LOVE/ phileo (5368), NT= kiss, love, strong desire to act and express affection to, chasten
REPROVE (1651), NT= convict, expose, fault, rebuke, to express disapproval of, not to be silent
DISCIPLINE (3811), NT= chasten, scourge, to punish as to correct, to restrain or subdue

Now I’d like to stay on the same subject, but alter our course so as to show you something that the Father–in His perfect love for us– has designed and created in order for us to not have to experience DISCIPLINE. But because none of us have followed or obeyed, the love that is expressed in discipline that is necessary for and leads to holiness is a tool He uses to communicate to us.


Notice below that the words in capital letters are emphasized that way to show you where the words in the verses relate directly to limits and boundaries.

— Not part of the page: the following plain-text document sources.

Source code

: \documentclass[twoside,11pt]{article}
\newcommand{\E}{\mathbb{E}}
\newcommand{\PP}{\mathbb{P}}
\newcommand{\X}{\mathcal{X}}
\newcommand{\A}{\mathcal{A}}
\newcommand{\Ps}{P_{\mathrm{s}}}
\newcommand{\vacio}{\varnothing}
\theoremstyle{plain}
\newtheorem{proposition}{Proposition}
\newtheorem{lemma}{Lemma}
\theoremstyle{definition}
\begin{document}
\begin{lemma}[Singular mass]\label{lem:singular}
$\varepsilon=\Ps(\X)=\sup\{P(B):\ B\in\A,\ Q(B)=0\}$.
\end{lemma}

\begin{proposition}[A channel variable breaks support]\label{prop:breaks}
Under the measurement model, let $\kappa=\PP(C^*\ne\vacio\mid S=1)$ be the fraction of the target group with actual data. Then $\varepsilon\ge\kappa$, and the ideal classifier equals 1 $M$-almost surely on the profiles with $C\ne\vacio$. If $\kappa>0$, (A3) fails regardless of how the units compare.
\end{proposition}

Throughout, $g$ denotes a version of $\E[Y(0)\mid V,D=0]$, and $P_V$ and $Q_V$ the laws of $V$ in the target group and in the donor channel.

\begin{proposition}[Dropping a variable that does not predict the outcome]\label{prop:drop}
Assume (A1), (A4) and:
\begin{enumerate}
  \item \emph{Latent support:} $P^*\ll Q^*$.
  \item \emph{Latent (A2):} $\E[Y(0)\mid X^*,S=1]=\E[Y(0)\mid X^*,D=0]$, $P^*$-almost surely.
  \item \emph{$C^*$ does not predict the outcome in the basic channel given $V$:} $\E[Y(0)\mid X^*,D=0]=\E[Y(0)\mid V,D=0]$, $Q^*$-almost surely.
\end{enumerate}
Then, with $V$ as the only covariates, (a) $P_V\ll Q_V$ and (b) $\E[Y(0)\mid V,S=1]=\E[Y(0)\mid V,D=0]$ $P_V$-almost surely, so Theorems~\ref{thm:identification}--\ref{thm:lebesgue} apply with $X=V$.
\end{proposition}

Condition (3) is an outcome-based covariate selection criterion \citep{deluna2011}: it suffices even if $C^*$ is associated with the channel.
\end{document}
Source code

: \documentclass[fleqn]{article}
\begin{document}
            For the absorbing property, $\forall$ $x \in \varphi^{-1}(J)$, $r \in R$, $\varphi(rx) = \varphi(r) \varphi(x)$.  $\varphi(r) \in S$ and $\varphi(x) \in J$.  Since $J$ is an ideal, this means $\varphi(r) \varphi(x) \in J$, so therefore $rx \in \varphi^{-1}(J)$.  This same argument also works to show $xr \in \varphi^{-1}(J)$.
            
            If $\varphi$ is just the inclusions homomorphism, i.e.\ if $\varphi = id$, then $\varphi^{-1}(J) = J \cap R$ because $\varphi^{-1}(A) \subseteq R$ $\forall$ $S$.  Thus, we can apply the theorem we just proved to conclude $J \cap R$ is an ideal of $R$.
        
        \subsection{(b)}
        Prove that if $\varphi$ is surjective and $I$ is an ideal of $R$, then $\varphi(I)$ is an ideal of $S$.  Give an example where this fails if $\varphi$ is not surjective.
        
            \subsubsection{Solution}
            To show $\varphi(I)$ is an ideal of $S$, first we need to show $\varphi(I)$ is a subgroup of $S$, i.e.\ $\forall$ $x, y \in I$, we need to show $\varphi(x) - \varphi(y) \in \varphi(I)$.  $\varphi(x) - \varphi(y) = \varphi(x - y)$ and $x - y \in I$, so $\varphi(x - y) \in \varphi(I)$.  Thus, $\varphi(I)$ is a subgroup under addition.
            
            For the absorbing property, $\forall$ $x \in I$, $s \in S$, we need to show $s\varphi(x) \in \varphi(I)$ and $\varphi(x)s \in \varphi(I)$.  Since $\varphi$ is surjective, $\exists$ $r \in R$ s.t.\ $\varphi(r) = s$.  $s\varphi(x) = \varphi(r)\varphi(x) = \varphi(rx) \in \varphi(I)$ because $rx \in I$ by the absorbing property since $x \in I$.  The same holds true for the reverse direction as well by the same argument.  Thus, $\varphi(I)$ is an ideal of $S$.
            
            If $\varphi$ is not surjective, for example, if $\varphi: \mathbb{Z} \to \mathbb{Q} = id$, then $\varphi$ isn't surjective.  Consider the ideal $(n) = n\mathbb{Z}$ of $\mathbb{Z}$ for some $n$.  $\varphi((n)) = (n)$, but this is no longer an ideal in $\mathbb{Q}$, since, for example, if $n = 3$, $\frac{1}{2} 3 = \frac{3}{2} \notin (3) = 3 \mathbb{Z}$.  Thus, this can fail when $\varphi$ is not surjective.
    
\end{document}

[Boundaries in Nature/ Creation] In Job 38: 8-11, the Lord says to him concerning nature, “or who SHUT IN THE SEA with doors when it burst out from the womb, when I made clouds its GARMENTS and thick darkness its SWADDLING BAND, and prescribed LIMITS for it and set BARS AND DOORS, and said, ‘THUS FAR SHALL YOU COME AND NO FARTHER, and here shall your proud waves be stayed?’”

[Boundaries in the Spiritual Realm] John 10: 1-2 describes an enclosure like this, “Truly, Truly, I say to you, he who does not enter the SHEEPFOLD by the DOOR but climbs in by another way, that man is a thief and a robber. But he who enters by the DOOR is the shepherd of the sheep.”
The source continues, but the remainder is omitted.